*** Block opens ***

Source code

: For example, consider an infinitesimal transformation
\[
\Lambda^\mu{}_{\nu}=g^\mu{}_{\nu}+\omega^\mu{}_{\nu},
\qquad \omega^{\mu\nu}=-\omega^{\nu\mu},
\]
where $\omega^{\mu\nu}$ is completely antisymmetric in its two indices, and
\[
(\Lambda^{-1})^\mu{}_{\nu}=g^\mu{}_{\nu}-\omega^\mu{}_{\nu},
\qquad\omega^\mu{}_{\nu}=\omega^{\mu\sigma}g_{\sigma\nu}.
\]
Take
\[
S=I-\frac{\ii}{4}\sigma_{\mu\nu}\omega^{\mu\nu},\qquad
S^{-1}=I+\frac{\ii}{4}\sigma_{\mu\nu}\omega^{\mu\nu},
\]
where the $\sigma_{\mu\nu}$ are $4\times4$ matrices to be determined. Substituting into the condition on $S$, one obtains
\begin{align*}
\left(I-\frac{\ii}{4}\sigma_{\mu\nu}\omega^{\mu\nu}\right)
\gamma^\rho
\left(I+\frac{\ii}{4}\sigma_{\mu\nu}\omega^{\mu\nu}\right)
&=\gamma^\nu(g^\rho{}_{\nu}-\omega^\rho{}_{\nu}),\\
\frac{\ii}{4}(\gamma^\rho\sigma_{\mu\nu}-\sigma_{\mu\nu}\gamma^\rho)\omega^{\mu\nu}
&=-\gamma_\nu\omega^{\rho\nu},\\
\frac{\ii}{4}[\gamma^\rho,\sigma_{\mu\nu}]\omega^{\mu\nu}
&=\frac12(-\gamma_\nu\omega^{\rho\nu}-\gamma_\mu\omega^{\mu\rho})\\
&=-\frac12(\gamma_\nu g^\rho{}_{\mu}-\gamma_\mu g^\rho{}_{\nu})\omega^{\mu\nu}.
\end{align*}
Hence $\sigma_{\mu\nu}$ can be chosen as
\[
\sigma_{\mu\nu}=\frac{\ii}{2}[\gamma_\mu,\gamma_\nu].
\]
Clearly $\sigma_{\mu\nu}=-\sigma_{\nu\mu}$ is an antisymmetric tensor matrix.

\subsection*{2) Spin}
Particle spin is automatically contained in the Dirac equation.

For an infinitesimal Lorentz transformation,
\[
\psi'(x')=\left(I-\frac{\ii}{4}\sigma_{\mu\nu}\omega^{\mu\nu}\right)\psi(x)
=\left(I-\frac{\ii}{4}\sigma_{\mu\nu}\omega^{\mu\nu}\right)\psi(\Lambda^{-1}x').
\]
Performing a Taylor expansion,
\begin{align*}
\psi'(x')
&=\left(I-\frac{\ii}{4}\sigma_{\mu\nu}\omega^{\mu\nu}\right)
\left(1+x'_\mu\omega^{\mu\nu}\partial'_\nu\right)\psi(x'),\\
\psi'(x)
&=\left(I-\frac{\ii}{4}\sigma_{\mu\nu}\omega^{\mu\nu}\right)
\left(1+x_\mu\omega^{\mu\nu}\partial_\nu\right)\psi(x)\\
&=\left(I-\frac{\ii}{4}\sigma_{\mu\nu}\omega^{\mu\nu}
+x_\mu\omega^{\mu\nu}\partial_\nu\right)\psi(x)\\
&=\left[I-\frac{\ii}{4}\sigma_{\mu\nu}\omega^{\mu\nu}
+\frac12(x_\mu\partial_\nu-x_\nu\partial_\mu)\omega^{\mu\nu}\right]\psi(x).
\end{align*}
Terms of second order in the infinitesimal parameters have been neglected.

*** Block closes ***

■ **To do**: Produce the material again exactly as it is shown above.

■ **Solved exercise**:
Source code

: For example, consider an infinitesimal transformation
\[
\Lambda^\mu{}_{\nu}=g^\mu{}_{\nu}+\omega^\mu{}_{\nu},
\qquad \omega^{\mu\nu}=-\omega^{\nu\mu},
\]
where $\omega^{\mu\nu}$ is completely antisymmetric in its two indices, and
\[
(\Lambda^{-1})^\mu{}_{\nu}=g^\mu{}_{\nu}-\omega^\mu{}_{\nu},
\qquad\omega^\mu{}_{\nu}=\omega^{\mu\sigma}g_{\sigma\nu}.
\]
Take
\[
S=I-\frac{\ii}{4}\sigma_{\mu\nu}\omega^{\mu\nu},\qquad
S^{-1}=I+\frac{\ii}{4}\sigma_{\mu\nu}\omega^{\mu\nu},
\]
where the $\sigma_{\mu\nu}$ are $4\times4$ matrices to be determined. Substituting into the condition on $S$, one obtains
\begin{align*}
\left(I-\frac{\ii}{4}\sigma_{\mu\nu}\omega^{\mu\nu}\right)
\gamma^\rho
\left(I+\frac{\ii}{4}\sigma_{\mu\nu}\omega^{\mu\nu}\right)
&=\gamma^\nu(g^\rho{}_{\nu}-\omega^\rho{}_{\nu}),\\
\frac{\ii}{4}(\gamma^\rho\sigma_{\mu\nu}-\sigma_{\mu\nu}\gamma^\rho)\omega^{\mu\nu}
&=-\gamma_\nu\omega^{\rho\nu},\\
\frac{\ii}{4}[\gamma^\rho,\sigma_{\mu\nu}]\omega^{\mu\nu}
&=\frac12(-\gamma_\nu\omega^{\rho\nu}-\gamma_\mu\omega^{\mu\rho})\\
&=-\frac12(\gamma_\nu g^\rho{}_{\mu}-\gamma_\mu g^\rho{}_{\nu})\omega^{\mu\nu}.
\end{align*}
Hence $\sigma_{\mu\nu}$ can be chosen as
\[
\sigma_{\mu\nu}=\frac{\ii}{2}[\gamma_\mu,\gamma_\nu].
\]
Clearly $\sigma_{\mu\nu}=-\sigma_{\nu\mu}$ is an antisymmetric tensor matrix.

\subsection*{2) Spin}
Particle spin is automatically contained in the Dirac equation.

For an infinitesimal Lorentz transformation,
\[
\psi'(x')=\left(I-\frac{\ii}{4}\sigma_{\mu\nu}\omega^{\mu\nu}\right)\psi(x)
=\left(I-\frac{\ii}{4}\sigma_{\mu\nu}\omega^{\mu\nu}\right)\psi(\Lambda^{-1}x').
\]
Performing a Taylor expansion,
\begin{align*}
\psi'(x')
&=\left(I-\frac{\ii}{4}\sigma_{\mu\nu}\omega^{\mu\nu}\right)
\left(1+x'_\mu\omega^{\mu\nu}\partial'_\nu\right)\psi(x'),\\
\psi'(x)
&=\left(I-\frac{\ii}{4}\sigma_{\mu\nu}\omega^{\mu\nu}\right)
\left(1+x_\mu\omega^{\mu\nu}\partial_\nu\right)\psi(x)\\
&=\left(I-\frac{\ii}{4}\sigma_{\mu\nu}\omega^{\mu\nu}
+x_\mu\omega^{\mu\nu}\partial_\nu\right)\psi(x)\\
&=\left[I-\frac{\ii}{4}\sigma_{\mu\nu}\omega^{\mu\nu}
+\frac12(x_\mu\partial_\nu-x_\nu\partial_\mu)\omega^{\mu\nu}\right]\psi(x).
\end{align*}
Terms of second order in the infinitesimal parameters have been neglected.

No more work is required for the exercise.